Pour tes vêtements ? Rien de spectaculaire. Ils étaient si sales que je n’allais pas prendre le risque d’abîmer le linge de Spinner. Du véritable coton d’Égypte, ça se respecte ! Mais ne t’inquiète pas, tu n’es pas la première femme que je vois nue. Et je n’ai aucun plaisir lorsque ma victime est inconsciente !

Je ne supportais plus son air suffisant. L’envie de lui sauter au cou pour l’étrangler me démangeait de plus en plus. Pour qui se prenait-il ?

Ne fais pas attention à Raphaël. Il ne sait pas comment se comporter avec les femmes de caractère. Surtout si elles sont ravissantes et qu’elles lui résistent, intervint le surfeur. Je te prie de m’excuser, je ne me suis pas encore présenté.

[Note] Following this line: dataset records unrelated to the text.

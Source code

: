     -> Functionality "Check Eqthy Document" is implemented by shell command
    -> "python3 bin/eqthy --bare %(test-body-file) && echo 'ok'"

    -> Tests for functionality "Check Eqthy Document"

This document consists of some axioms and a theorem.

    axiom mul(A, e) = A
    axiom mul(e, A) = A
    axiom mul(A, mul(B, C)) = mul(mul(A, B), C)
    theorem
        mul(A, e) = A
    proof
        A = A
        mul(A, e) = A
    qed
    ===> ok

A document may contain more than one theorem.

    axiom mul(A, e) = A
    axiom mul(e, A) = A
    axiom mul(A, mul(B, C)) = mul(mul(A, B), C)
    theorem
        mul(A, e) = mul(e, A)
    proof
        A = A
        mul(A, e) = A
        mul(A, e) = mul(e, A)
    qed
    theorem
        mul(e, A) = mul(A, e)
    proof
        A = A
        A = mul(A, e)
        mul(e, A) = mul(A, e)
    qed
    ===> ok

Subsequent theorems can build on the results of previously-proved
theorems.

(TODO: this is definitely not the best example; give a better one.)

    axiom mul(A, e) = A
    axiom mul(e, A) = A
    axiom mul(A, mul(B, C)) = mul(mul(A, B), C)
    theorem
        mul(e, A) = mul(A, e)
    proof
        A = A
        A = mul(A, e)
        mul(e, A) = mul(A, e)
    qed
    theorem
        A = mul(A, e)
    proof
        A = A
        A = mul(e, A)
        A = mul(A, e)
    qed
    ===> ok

Il s’approcha de moi, saisit délicatement ma main pour y déposer un baiser glacé, avant de continuer :

Je te souhaite la bienvenue chez moi. Tu es en sécurité, ici. Tu n’as rien à craindre de nous, si ce n’est les répliques idiotes de notre cher Raphaël.

Malgré ma confusion, je ne pus retenir un sourire. Mais je n’eus pas le temps de dire un mot. Spinner reprit aussitôt la parole, affichant un air grave.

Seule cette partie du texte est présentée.